Bill Toms & The Hard Rain
This Old World
Schoolhouse
2002



La copertina è di quelle che, se avete ancora un debole per certo immaginario rock'n'roll tutto americano, colpisce dritto al cuore. Si respira quell'aria blue-collar tipica di certe ballate da "backstreets", con Springsteen nel sangue, la puzza dell'asfalto e tanta strada da percorrere. E' tutto racchiuso nelle note di This Old World, secondo episodio solista di Bill Toms e dei suoi Hard Rain, eroi minori di un modo sincero e romantico di intendere il rock'n'roll, per giunta ad alto rischio di estinzione e per questio degno di tutta la nostra considerazione. Ovvio che Bill Toms non abbia la stoffa di un fuoriclasse e che le sue canzoni non trasudino pathos sufficiente per competere con i mostri sacri, ma di un chitarrista cresciuto alla scuola di Joe Grushecky (amico di Springsteen, ma soprattutto anima rock operaia di Pittsburgh) ci si può fidare quasi ciecamente. Per questo atmosfere e radici sono totalmente in sintonia con quelle del suo mentore (Toms è da anni chitarrista nella band di Grushecky): sullo sfondo le acciaierie della capitale della Pennsylvania, storie, desideri ed amori di ordinaria quotidianità, qualche romantica ballata al neon (Born on the streets of heartache, springsteeniana fino al midollo, It's just like you), intervallata a rockacci crudi e nudi (Here with you tonight).
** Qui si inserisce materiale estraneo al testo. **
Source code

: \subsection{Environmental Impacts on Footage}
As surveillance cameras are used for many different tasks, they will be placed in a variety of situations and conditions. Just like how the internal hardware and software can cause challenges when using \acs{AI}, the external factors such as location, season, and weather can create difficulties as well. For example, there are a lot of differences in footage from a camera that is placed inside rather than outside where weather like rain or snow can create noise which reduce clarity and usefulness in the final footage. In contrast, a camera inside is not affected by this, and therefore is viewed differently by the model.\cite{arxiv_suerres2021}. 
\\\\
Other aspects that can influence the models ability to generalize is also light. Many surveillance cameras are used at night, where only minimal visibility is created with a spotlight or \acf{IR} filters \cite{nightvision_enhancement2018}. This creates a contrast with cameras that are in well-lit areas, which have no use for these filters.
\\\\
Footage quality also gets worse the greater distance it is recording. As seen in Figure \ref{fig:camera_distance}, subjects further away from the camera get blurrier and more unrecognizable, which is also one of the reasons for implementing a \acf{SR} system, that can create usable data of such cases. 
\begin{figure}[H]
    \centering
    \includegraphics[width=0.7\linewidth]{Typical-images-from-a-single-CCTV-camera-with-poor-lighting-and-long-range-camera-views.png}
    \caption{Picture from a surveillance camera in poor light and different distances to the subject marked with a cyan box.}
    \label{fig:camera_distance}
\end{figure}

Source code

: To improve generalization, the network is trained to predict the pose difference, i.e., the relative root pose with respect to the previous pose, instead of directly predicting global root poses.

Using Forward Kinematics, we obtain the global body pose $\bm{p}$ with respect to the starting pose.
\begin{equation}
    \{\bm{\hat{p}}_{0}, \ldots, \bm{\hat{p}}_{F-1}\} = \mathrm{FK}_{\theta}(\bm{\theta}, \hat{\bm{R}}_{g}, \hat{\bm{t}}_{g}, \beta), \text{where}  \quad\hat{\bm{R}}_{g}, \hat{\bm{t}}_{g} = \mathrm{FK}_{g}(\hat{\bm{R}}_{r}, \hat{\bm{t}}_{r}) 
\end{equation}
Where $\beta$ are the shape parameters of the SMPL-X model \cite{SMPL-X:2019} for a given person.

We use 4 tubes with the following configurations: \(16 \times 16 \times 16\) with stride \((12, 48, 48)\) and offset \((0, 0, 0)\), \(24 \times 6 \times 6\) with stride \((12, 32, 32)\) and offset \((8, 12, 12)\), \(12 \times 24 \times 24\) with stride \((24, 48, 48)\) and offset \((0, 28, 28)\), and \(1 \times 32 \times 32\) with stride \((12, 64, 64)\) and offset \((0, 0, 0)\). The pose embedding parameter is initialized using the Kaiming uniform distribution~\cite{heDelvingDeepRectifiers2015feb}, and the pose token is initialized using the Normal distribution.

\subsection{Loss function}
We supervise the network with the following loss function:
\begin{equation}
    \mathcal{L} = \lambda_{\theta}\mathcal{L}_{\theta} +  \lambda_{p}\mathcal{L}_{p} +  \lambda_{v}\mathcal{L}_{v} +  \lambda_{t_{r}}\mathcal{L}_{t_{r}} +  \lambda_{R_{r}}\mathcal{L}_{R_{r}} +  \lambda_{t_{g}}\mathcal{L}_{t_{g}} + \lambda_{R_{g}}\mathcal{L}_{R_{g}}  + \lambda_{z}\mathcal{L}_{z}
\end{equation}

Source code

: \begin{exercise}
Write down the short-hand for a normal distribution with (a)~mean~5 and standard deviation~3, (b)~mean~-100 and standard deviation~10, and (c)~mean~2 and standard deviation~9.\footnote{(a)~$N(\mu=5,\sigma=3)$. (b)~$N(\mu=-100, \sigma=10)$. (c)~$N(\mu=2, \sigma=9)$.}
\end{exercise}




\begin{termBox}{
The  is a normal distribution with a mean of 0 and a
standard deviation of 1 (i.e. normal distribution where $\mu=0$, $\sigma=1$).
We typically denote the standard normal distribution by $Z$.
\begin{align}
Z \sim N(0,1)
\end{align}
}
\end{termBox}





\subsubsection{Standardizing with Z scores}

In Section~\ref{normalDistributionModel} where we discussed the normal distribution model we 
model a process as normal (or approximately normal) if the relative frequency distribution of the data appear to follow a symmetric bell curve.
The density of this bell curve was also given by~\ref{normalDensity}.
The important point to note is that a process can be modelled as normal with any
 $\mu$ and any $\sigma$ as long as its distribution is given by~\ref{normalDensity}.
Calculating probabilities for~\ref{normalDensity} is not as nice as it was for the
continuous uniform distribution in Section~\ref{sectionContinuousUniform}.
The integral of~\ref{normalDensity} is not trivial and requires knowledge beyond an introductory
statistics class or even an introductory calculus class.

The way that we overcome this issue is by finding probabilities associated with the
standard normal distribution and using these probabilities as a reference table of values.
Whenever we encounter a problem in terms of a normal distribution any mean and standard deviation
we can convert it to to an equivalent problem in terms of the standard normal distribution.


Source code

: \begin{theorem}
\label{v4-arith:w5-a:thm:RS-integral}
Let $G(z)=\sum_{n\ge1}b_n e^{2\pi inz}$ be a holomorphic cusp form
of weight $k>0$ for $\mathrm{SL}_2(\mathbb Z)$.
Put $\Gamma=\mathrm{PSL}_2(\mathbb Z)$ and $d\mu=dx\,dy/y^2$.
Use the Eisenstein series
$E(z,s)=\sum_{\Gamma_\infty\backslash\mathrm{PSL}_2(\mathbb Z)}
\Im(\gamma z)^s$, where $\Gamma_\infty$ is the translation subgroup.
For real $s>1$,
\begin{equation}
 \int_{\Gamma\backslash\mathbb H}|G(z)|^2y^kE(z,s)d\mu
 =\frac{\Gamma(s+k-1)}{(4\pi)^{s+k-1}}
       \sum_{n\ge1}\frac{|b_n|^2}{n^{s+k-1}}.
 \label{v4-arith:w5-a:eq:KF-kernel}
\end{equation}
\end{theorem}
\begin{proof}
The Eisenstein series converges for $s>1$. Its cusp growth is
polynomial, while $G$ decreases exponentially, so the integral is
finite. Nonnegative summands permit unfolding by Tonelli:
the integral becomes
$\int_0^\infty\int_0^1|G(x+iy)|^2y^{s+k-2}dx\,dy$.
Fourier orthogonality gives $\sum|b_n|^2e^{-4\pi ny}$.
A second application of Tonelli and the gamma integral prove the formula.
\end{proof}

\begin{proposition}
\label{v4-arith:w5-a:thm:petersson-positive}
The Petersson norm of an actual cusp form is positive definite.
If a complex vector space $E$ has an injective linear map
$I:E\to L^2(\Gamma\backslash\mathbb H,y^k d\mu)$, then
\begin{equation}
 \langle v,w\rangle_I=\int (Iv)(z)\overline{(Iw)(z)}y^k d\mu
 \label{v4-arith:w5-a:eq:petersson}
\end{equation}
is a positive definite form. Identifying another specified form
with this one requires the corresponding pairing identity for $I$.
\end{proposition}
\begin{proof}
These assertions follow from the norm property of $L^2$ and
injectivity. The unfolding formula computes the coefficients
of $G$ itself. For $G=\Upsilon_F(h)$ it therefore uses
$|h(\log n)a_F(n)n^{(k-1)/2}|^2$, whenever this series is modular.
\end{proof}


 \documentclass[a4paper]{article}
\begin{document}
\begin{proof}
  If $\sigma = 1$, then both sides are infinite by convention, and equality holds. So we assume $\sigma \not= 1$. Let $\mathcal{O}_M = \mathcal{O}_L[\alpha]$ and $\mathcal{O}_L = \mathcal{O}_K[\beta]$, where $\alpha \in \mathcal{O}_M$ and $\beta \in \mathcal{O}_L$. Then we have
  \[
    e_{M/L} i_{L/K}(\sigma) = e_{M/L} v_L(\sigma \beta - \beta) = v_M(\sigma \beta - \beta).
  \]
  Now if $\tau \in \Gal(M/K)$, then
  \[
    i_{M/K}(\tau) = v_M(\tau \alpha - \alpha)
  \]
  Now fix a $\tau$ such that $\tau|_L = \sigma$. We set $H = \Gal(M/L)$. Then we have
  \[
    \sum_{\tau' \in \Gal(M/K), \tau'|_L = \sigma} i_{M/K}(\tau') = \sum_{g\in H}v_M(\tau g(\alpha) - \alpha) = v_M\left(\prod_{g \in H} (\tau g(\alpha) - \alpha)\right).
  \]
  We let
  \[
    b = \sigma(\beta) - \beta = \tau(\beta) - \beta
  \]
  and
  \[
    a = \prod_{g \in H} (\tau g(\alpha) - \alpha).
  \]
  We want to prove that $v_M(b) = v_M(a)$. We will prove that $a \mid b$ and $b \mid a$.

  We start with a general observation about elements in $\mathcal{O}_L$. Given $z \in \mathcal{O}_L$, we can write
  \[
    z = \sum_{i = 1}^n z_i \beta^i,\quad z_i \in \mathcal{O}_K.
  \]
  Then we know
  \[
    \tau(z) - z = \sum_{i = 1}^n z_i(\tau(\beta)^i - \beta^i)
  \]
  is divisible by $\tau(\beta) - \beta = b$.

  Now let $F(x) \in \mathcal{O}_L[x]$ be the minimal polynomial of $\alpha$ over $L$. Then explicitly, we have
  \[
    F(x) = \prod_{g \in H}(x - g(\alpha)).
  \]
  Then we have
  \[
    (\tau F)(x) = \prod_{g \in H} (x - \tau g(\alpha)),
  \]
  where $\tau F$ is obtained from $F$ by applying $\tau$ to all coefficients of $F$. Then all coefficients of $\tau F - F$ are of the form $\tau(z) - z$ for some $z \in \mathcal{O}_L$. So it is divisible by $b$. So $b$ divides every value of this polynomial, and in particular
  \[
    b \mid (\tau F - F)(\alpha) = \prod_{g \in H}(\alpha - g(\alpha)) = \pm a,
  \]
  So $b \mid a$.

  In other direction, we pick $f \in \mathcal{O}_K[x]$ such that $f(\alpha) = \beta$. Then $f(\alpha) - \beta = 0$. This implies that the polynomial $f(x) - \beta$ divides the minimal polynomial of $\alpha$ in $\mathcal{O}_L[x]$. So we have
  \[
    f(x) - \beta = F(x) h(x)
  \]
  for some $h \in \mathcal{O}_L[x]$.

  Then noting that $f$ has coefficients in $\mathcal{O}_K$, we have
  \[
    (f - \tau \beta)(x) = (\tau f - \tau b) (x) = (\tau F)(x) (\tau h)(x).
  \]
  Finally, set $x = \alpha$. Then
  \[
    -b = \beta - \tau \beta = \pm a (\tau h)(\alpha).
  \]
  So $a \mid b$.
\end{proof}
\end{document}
Ogni tanto Toms prova anche a riciclarsi come folk singer dall'animo acustico e riflessivo: purtroppo A girl like you e I'm getting off this train aprono e chiudono la raccolta senza eccessivi sussulti. Non è il ruolo tagliato per lui e, fatta eccezione per una Million miles from home che sembra uscire da Wildflowers di Tom Petty, la differenza si sente solo quando entrano in gioco le chitarre d'appoggio di Vinnie Q ed il sax di Phil Brontz, che trasformano What's a man to do in un rhythm'n'blues sporco e pieno di groove come piace tanto a Keith Richards.